What if it was the one person who was so disgusted by Babywise, who had the resources to do something about getting a warning on the cover or taking the author to task in court, they did something about it.
post #158 of 158
I haven't read this whole thread, but I just thought I'd add this idea: I have a friend who carries post-it notes with her. When she finds a book like that, instead of hiding it or buying it to burn or whatever, she writes a note and sticks it inside. She recommends other options depending what the book is: the No-Cry Sleep Solution, Gentle Discipline, etc., for Baby Wise, The Thinking Woman's Guide to Birth for mainstream pregnancy/birth books, etc. That way someone can still buy the "bad" book if they want, but maybe they've been given another possible resource that they otherwise would never have known about.

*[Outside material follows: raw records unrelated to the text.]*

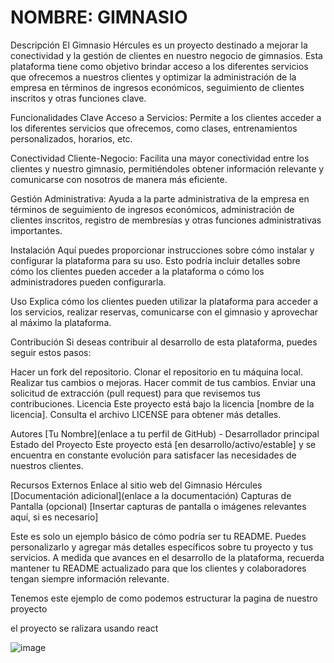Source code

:# NOMBRE: GIMNASIO 
Descripción
El Gimnasio Hércules es un proyecto destinado a mejorar la conectividad y la gestión de clientes en nuestro negocio de gimnasios. Esta plataforma tiene como objetivo brindar acceso a los diferentes servicios que ofrecemos a nuestros clientes y optimizar la administración de la empresa en términos de ingresos económicos, seguimiento de clientes inscritos y otras funciones clave.

Funcionalidades Clave
Acceso a Servicios: Permite a los clientes acceder a los diferentes servicios que ofrecemos, como clases, entrenamientos personalizados, horarios, etc.

Conectividad Cliente-Negocio: Facilita una mayor conectividad entre los clientes y nuestro gimnasio, permitiéndoles obtener información relevante y comunicarse con nosotros de manera más eficiente.

Gestión Administrativa: Ayuda a la parte administrativa de la empresa en términos de seguimiento de ingresos económicos, administración de clientes inscritos, registro de membresías y otras funciones administrativas importantes.

Instalación
Aquí puedes proporcionar instrucciones sobre cómo instalar y configurar la plataforma para su uso. Esto podría incluir detalles sobre cómo los clientes pueden acceder a la plataforma o cómo los administradores pueden configurarla.

Uso
Explica cómo los clientes pueden utilizar la plataforma para acceder a los servicios, realizar reservas, comunicarse con el gimnasio y aprovechar al máximo la plataforma.

Contribución
Si deseas contribuir al desarrollo de esta plataforma, puedes seguir estos pasos:

Hacer un fork del repositorio.
Clonar el repositorio en tu máquina local.
Realizar tus cambios o mejoras.
Hacer commit de tus cambios.
Enviar una solicitud de extracción (pull request) para que revisemos tus contribuciones.
Licencia
Este proyecto está bajo la licencia [nombre de la licencia]. Consulta el archivo LICENSE para obtener más detalles.

Autores
[Tu Nombre](enlace a tu perfil de GitHub) - Desarrollador principal
Estado del Proyecto
Este proyecto está [en desarrollo/activo/estable] y se encuentra en constante evolución para satisfacer las necesidades de nuestros clientes.

Recursos Externos
Enlace al sitio web del Gimnasio Hércules
[Documentación adicional](enlace a la documentación)
Capturas de Pantalla (opcional)
[Insertar capturas de pantalla o imágenes relevantes aquí, si es necesario]

Este es solo un ejemplo básico de cómo podría ser tu README. Puedes personalizarlo y agregar más detalles específicos sobre tu proyecto y tus servicios. A medida que avances en el desarrollo de la plataforma, recuerda mantener tu README actualizado para que los clientes y colaboradores tengan siempre información relevante.

Tenemos este ejemplo de como podemos estructurar la pagina de nuestro proyecto

el proyecto se ralizara usando react

![image](https://github.com/hayderrojas84/GIMNASIO_/assets/115327530/0a9e8f5e-bd67-4613-bf0d-749feac8e763)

Sometimes when I'm in a bookstore, if there are enough copies of a book I like, I'll stick one in front of Babywise or some other awful book. That way, Babywise is still there, where people can find it, they just have to move another alternative out of the way to find it. Again, maybe they didn't know there were other options out there and maybe someone will consider reading Sears instead.

I think it's more important that people be exposed to other ideas so that they can make informed decisions. If you don't know any better and your MIL and best friends and ped are all telling you that you NEED to follow Babywise, why wouldn't you? But if you read that AND some more gentle resources, you might be more likely to not blindly follow the Babywise advice. Sadly, I think a lot of people just don't know what else is out there.